Cavalluzzo slams `secret' trials

posted on September 15, 2005 | in Category Security Certificates | PermaLink

Original author: Michelle Shephard Source: The Toronto Star URL: [link] (subscribers only) Date: September 15, 2005 Maher Arar

Security certificate cases `unfair' Ottawa urged to take cue from inquiry

OTTAWA - After months of challenging the federal government's national security claims that forced evidence at a public inquiry to be heard in private, the Arar inquiry's lead lawyer is now lashing out against secret court trials in Canada. Toronto lawyer Paul Cavalluzzo lambasted the federal government yesterday for allowing uncontested evidence to be presented privately to a judge in national security certificate cases. He suggested that the federal inquiry investigating the case of Maher Arar, which wrapped up hearings this week, should be used as a model for security cases involving sensitive intelligence. While much of the evidence at the inquiry was presented in private, both commission counsel and an independently appointed amicus curiae, or friend of the court, attended the in-camera sessions to challenge the accuracy and reliability of the evidence.Government lawyers present the evidence in security certificate cases, which are permitted under immigration legislation to deport non-citizens if they're deemed a risk to Canada's security, to a judge alone.
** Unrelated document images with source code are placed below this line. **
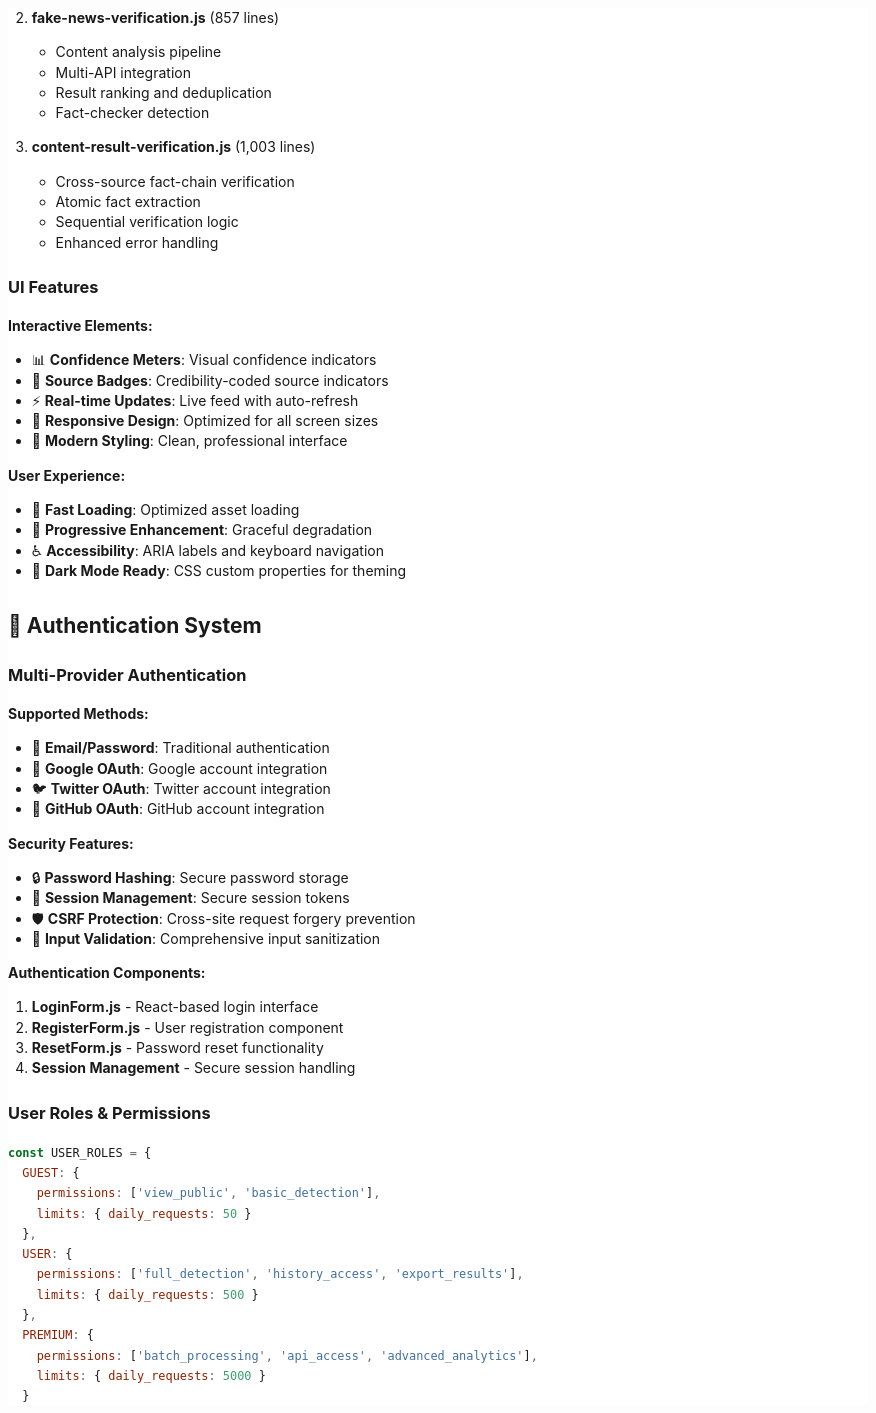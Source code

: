 2. **fake-news-verification.js** (857 lines)
   - Content analysis pipeline
   - Multi-API integration
   - Result ranking and deduplication
   - Fact-checker detection

3. **content-result-verification.js** (1,003 lines)
   - Cross-source fact-chain verification
   - Atomic fact extraction
   - Sequential verification logic
   - Enhanced error handling

### UI Features

**Interactive Elements:**
- 📊 **Confidence Meters**: Visual confidence indicators
- 🎯 **Source Badges**: Credibility-coded source indicators
- ⚡ **Real-time Updates**: Live feed with auto-refresh
- 📱 **Responsive Design**: Optimized for all screen sizes
- 🎨 **Modern Styling**: Clean, professional interface

**User Experience:**
- 🚀 **Fast Loading**: Optimized asset loading
- 🔄 **Progressive Enhancement**: Graceful degradation
- ♿ **Accessibility**: ARIA labels and keyboard navigation
- 🌙 **Dark Mode Ready**: CSS custom properties for theming

## 🔐 Authentication System

### Multi-Provider Authentication

**Supported Methods:**
- 📧 **Email/Password**: Traditional authentication
- 🔗 **Google OAuth**: Google account integration
- 🐦 **Twitter OAuth**: Twitter account integration
- 🐙 **GitHub OAuth**: GitHub account integration

**Security Features:**
- 🔒 **Password Hashing**: Secure password storage
- 🎫 **Session Management**: Secure session tokens
- 🛡️ **CSRF Protection**: Cross-site request forgery prevention
- 🔐 **Input Validation**: Comprehensive input sanitization

**Authentication Components:**

1. **LoginForm.js** - React-based login interface
2. **RegisterForm.js** - User registration component
3. **ResetForm.js** - Password reset functionality
4. **Session Management** - Secure session handling

### User Roles & Permissions

```javascript
const USER_ROLES = {
  GUEST: {
    permissions: ['view_public', 'basic_detection'],
    limits: { daily_requests: 50 }
  },
  USER: {
    permissions: ['full_detection', 'history_access', 'export_results'],
    limits: { daily_requests: 500 }
  },
  PREMIUM: {
    permissions: ['batch_processing', 'api_access', 'advanced_analytics'],
    limits: { daily_requests: 5000 }
  }
```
"I can tell you as a lawyer I find (security certificates) to be unfair because when an individual's liberty is at stake, it seems to me, the evidence upon which the government relies should be vigorously tested by lawyers or counsel who are independent of that government," Cavalluzzo told reporters at a press conference yesterday, suggesting that a "roster of lawyers" should volunteer to act as independent counsel in these cases.

There are currently five national security certificates signed against non-citizens in Canada. One of them has spent five years in solitary confinement in Toronto, fighting his deportation to Egypt, where he says he'll be tortured. Earlier this year, a federal court justice turned down an application by one of the men to have an amicus curiae appointed in the case. But this month, the Supreme Court of Canada agreed to hear arguments challenging the constitutionality of the process.
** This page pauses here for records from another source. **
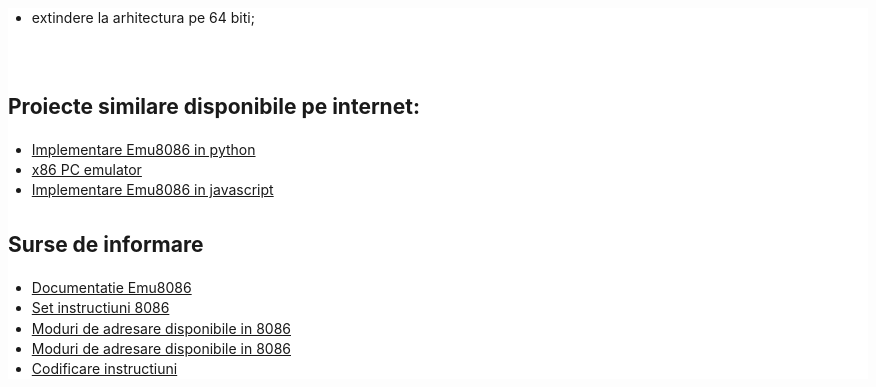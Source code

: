- extindere la arhitectura pe 64 biti;
</p>
<br />

## **Proiecte similare disponibile pe internet:**
- [Implementare Emu8086 in python](https://github.com/ZubinGou/8086-emulator)
- [x86 PC emulator](https://github.com/ianopolous/JPC) 
- [Implementare Emu8086 in javascript](https://github.com/WindProphet/emu8086) 

## **Surse de informare**
- [Documentatie Emu8086](https://www.philadelphia.edu.jo/academics/qhamarsheh/uploads/emu8086.pdf)
- [Set instructiuni 8086](https://www.gabrielececchetti.it/Teaching/CalcolatoriElettronici/Docs/i8086_instruction_set.pdf)
- [Moduri de adresare disponibile in 8086](https://www.tutorialspoint.com/microprocessor/microprocessor_8086_addressing_modes.htm)
- [Moduri de adresare disponibile in 8086](https://www.tutorialspoint.com/microprocessor/microprocessor_8086_addressing_modes.htm)
- [Codificare instructiuni](http://www.c-jump.com/CIS77/CPU/x86/lecture.html)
Cavalluzzo said yesterday that the Arar inquiry was a unique procedure that can be applied not only to these cases in Canada, but internationally, since it dealt with issues that are "ripe for review as Western nations are finally beginning to address the human rights fallout of the war against terrorism."

Since it was called in February 2004, the Arar inquiry heard from 85 witnesses and reviewed 2,461 documents, some, thousands of pages long. The inquiry was called to uncover the role Canadian officials played in the Arar affair. The Ottawa telecommunications engineer, who turns 35 today, was detained in September 2002 in the United States, held for 12 days, and then deported to Syria, where he says he was tortured and held for a year without charges.

When the inquiry began, Cavalluzzo and Ron Atkey, the inquiry's amicus curiae, were less optimistic about the transparency of the inquiry due to heavy censorship by the government for national security claims. But yesterday, both men said they were pleased by the revelations made public and were "optimistic" that the government will not contest the release of Justice Dennis O'Connor's report, which would summarize some of the in-camera evidence. O'Connor aimed to complete an interim report by year end but is now aiming for March 31.